The above chemical conversion treating solution also comprises at least one silane compound selected from the group consisting of γ-aminopropyltriethoxysilane, hydrolysates of γ-aminopropyltriethoxysilane, γ-aminopropyltrimethoxysilane and hydrolysates of γ-aminopropyltrimethoxysilane. The above silane compounds are compounds having at least one amino group in its molecule and having a siloxane bond. These compounds act on both the chemical conversion coat and the coating film, and thereby the adhesion between the chemical conversion coat and the coating film is improved.
As the above hydrolysates, there are given substances produced by hydrolysis of the above γ-aminopropyltriethoxysilane or γ-aminopropyltrimethoxysilane, and hydrolysis condensates formed by condensation of the produced substances.
The above chemical conversion treating solution preferably comprises γ-aminopropyltriethoxysilane, hydrolysates of γ-aminopropyltriethoxysilane, γ-aminopropyltrimethoxysilane or hydrolysates of γ-aminopropyltrimethoxysilane in an amount of 50 to 500 ppm. When this content is less than 50 ppm, the formation of a coat may be insufficient and the corrosion resistance may also be insufficient. When it is more than 500 ppm, an additional effect cannot be expected and it may be economically unfavorable. The above content is more preferably 75 to 300 ppm.

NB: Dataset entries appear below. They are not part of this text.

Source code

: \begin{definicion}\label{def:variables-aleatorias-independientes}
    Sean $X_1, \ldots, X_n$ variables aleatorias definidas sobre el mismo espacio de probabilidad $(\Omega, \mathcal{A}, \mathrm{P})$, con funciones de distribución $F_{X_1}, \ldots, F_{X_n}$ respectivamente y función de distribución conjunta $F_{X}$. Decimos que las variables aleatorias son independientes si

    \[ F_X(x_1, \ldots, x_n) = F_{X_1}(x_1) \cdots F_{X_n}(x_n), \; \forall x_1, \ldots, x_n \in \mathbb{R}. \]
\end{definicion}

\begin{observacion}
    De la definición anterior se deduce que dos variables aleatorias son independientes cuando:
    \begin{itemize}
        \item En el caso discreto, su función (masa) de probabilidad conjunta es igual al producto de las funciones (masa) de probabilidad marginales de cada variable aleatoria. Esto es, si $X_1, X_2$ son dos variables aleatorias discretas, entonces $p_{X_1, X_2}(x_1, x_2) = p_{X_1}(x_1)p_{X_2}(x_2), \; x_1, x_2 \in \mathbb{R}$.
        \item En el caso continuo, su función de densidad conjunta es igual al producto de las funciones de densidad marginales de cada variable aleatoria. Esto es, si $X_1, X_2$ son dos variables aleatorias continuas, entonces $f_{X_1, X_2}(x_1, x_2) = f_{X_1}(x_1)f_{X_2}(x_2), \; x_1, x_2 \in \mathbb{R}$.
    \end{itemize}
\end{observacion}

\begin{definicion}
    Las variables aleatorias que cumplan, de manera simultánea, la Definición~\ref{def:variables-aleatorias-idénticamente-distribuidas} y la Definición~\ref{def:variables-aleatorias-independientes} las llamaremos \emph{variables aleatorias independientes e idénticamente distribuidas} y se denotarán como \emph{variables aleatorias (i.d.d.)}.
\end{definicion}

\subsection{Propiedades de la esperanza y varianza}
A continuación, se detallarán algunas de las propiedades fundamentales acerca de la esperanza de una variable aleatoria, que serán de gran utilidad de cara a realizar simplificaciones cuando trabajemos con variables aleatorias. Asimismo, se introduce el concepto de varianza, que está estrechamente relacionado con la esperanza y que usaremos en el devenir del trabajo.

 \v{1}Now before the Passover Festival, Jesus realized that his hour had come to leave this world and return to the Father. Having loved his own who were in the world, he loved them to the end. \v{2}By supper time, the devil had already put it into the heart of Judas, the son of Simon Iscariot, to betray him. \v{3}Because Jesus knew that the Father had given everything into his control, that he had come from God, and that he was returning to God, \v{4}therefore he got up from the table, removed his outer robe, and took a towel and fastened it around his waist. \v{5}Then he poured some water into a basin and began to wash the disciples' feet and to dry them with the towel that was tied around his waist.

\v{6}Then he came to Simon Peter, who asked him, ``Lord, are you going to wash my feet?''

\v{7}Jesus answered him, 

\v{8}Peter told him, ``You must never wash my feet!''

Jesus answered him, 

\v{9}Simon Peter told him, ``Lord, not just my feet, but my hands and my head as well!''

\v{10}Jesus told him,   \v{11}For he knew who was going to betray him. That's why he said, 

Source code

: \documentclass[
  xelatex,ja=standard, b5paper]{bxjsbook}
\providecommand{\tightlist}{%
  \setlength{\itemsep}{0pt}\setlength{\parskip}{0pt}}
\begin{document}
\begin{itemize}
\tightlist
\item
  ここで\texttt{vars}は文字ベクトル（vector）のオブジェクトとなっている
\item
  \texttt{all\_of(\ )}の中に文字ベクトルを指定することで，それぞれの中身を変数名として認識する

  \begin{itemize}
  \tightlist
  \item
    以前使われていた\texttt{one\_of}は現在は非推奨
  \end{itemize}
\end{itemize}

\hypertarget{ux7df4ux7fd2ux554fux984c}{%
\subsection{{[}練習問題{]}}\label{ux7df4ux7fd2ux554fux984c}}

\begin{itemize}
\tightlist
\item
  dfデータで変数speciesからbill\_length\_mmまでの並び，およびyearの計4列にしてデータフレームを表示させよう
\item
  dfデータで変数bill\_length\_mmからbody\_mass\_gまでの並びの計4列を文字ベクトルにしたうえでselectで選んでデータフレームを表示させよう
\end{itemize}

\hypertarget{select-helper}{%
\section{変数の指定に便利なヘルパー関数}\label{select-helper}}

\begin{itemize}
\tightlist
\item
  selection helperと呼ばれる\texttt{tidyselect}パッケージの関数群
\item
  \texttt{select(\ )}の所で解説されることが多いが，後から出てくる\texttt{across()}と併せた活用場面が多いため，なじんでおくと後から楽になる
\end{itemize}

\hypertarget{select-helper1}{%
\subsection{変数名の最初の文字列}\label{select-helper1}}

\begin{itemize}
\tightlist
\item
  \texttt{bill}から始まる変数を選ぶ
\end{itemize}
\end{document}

As a commercially available product of the above γ-aminopropyltriethoxysilane, there can be given KBE-903 (trade name, produced by Shin-Etsu Chemical Co., Ltd.), Sila-Ace S-330 (trade name, produced by CHISSO-CORPORATION), and the like.
As a commercially available product of the above 7-aminopropyltrimethoxysilane, there can be given KBM-903 (trade name, produced by Shin-Etsu Chemical Co., Ltd.), Sila-Ace S-360 (trade name, produced by CHISSO CORPORATION), and the like.
Preferably, the above chemical conversion treating solution further comprises magnesium ions. If comprising the magnesium ions, a chemical conversion coat having better adhesion and better corrosion resistance can be obtained. The content of the above magnesium ions preferably has a lower limit of 50 ppm and an upper limit of 500 ppm. When this content is less than 50 ppm, the formation of a coat may be insufficient and the corrosion resistance may also be insufficient. When it is more than 500 ppm, an additional effect cannot be expected and it is economically unfavorable. The above content is more preferably 75 to 400 ppm.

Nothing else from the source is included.